All lines in the material with the string "return" should be listed.

- _Listed records_:
────────────────────
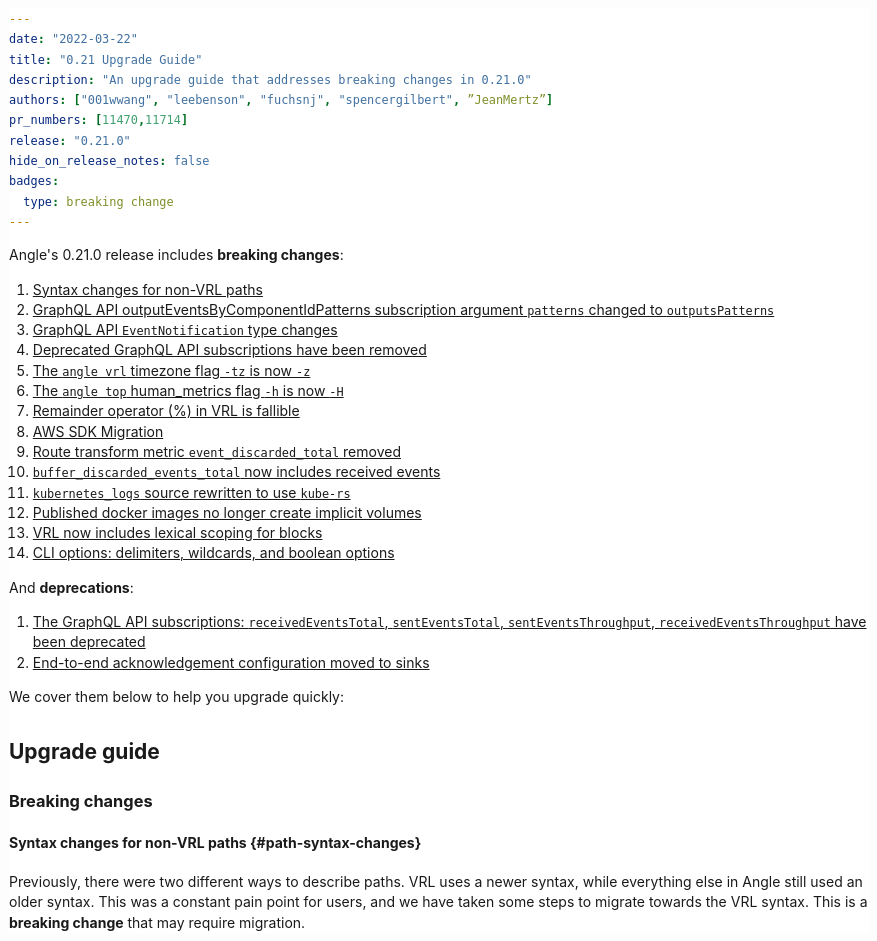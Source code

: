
 ```yaml
---
date: "2022-03-22"
title: "0.21 Upgrade Guide"
description: "An upgrade guide that addresses breaking changes in 0.21.0"
authors: ["001wwang", "leebenson", "fuchsnj", "spencergilbert", ”JeanMertz”]
pr_numbers: [11470,11714]
release: "0.21.0"
hide_on_release_notes: false
badges:
  type: breaking change
---
```


Angle's 0.21.0 release includes **breaking changes**:


1. [Syntax changes for non-VRL paths](#path-syntax-changes)
2. [GraphQL API outputEventsByComponentIdPatterns subscription argument `patterns` changed to `outputsPatterns`](#api-patterns-to-outputspatterns)
3. [GraphQL API `EventNotification` type changes](#api-event-notification-changes)
4. [Deprecated GraphQL API subscriptions have been removed](#removed-deprecated-subscriptions)
5. [The `angle vrl` timezone flag `-tz` is now `-z`](#angle-vrl-timezone)
6. [The `angle top` human_metrics flag `-h` is now `-H`](#angle-top-human-metrics)
7. [Remainder operator (%) in VRL is fallible](#remainder-fallible)
8. [AWS SDK Migration](#aws-sdk-migration)
9. [Route transform metric `event_discarded_total` removed](#transform-route-metric)
10. [`buffer_discarded_events_total` now includes received events](#buffer-discarded-events)
11. [`kubernetes_logs` source rewritten to use `kube-rs`](#kubernetes-logs)
12. [Published docker images no longer create implicit volumes](#docker-volume)
13. [VRL now includes lexical scoping for blocks](#vrl-lexical-scoping)
14. [CLI options: delimiters, wildcards, and boolean options](#cli-option-changes)

And **deprecations**:

1. [The GraphQL API subscriptions: `receivedEventsTotal`, `sentEventsTotal`, `sentEventsThroughput`, `receivedEventsThroughput` have been deprecated](#deprecate-aggregate-subscriptions)
2. [End-to-end acknowledgement configuration moved to sinks](#sink-acks)

We cover them below to help you upgrade quickly:

## Upgrade guide

### Breaking changes

#### Syntax changes for non-VRL paths {#path-syntax-changes}

Previously, there were two different ways to describe paths. VRL uses a newer syntax, while everything
else in Angle still used an older syntax. This was a constant pain point for users,
and we have taken some steps to migrate towards the VRL syntax. This is a **breaking change** that may require migration.


[acknowledgements]: https://angle.khulnasoft.com/docs/about/under-the-hood/architecture/end-to-end-acknowledgements/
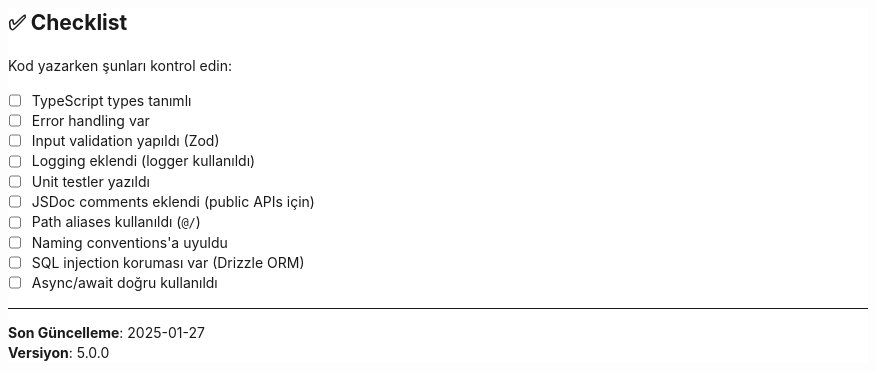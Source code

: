 ## ✅ Checklist

Kod yazarken şunları kontrol edin:

- [ ] TypeScript types tanımlı
- [ ] Error handling var
- [ ] Input validation yapıldı (Zod)
- [ ] Logging eklendi (logger kullanıldı)
- [ ] Unit testler yazıldı
- [ ] JSDoc comments eklendi (public APIs için)
- [ ] Path aliases kullanıldı (`@/`)
- [ ] Naming conventions'a uyuldu
- [ ] SQL injection koruması var (Drizzle ORM)
- [ ] Async/await doğru kullanıldı

---

**Son Güncelleme**: 2025-01-27  
**Versiyon**: 5.0.0


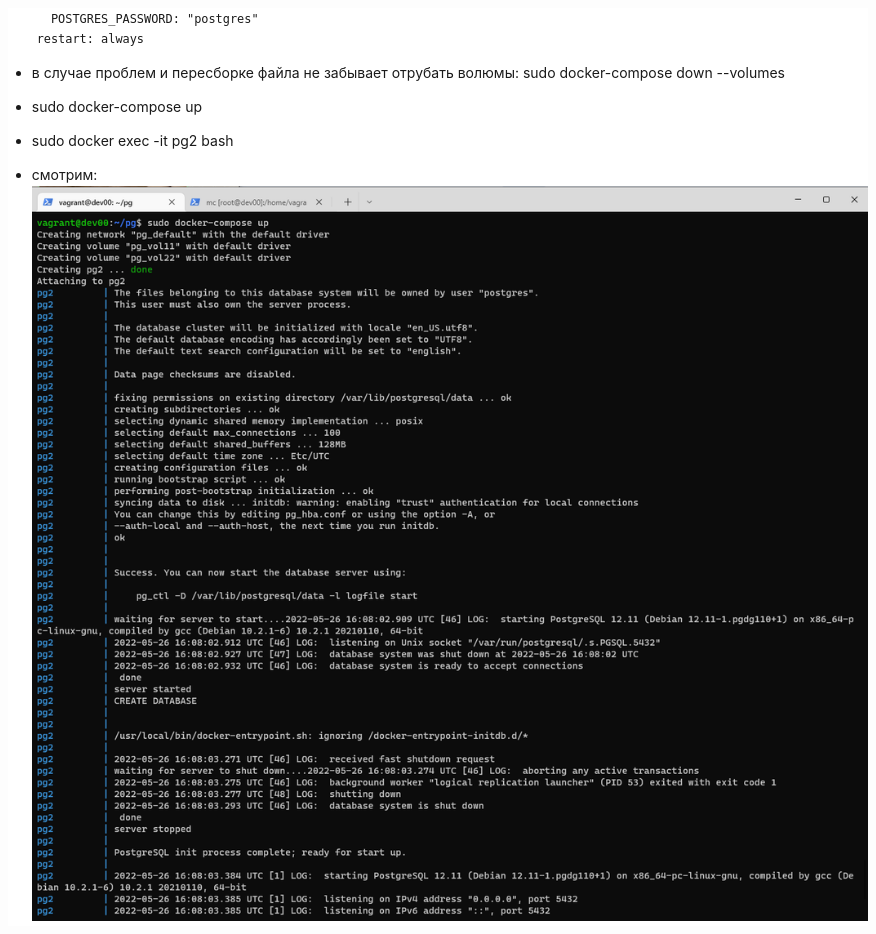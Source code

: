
 ```
      POSTGRES_PASSWORD: "postgres"
    restart: always
```

- в случае проблем и пересборке файла не забывает отрубать волюмы: sudo docker-compose down --volumes

- sudo docker-compose up

- sudo docker exec -it pg2 bash

- смотрим:
![it works](02.png)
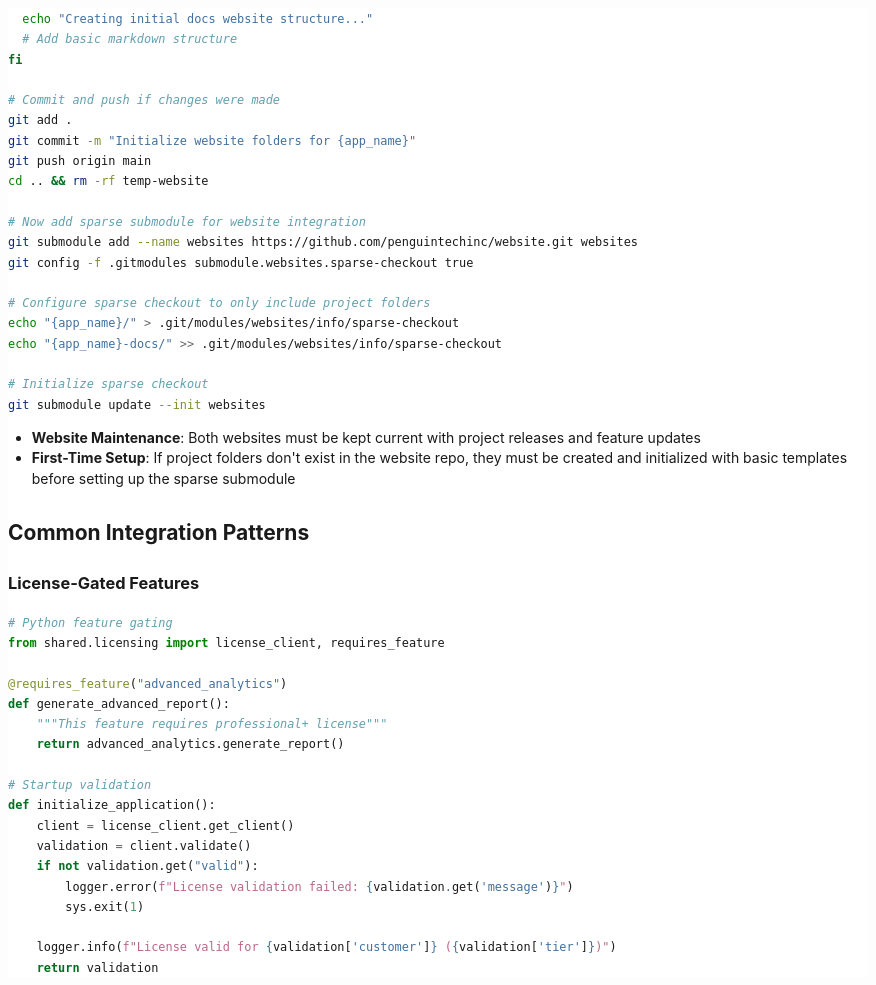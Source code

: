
   ```bash
    echo "Creating initial docs website structure..."
    # Add basic markdown structure
  fi

  # Commit and push if changes were made
  git add .
  git commit -m "Initialize website folders for {app_name}"
  git push origin main
  cd .. && rm -rf temp-website

  # Now add sparse submodule for website integration
  git submodule add --name websites https://github.com/penguintechinc/website.git websites
  git config -f .gitmodules submodule.websites.sparse-checkout true

  # Configure sparse checkout to only include project folders
  echo "{app_name}/" > .git/modules/websites/info/sparse-checkout
  echo "{app_name}-docs/" >> .git/modules/websites/info/sparse-checkout

  # Initialize sparse checkout
  git submodule update --init websites
  ```
- **Website Maintenance**: Both websites must be kept current with project releases and feature updates
- **First-Time Setup**: If project folders don't exist in the website repo, they must be created and initialized with basic templates before setting up the sparse submodule

## Common Integration Patterns

### License-Gated Features
```python
# Python feature gating
from shared.licensing import license_client, requires_feature

@requires_feature("advanced_analytics")
def generate_advanced_report():
    """This feature requires professional+ license"""
    return advanced_analytics.generate_report()

# Startup validation
def initialize_application():
    client = license_client.get_client()
    validation = client.validate()
    if not validation.get("valid"):
        logger.error(f"License validation failed: {validation.get('message')}")
        sys.exit(1)

    logger.info(f"License valid for {validation['customer']} ({validation['tier']})")
    return validation
```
────────────────────
- _Expected output_:
    return advanced_analytics.generate_report()
    return validation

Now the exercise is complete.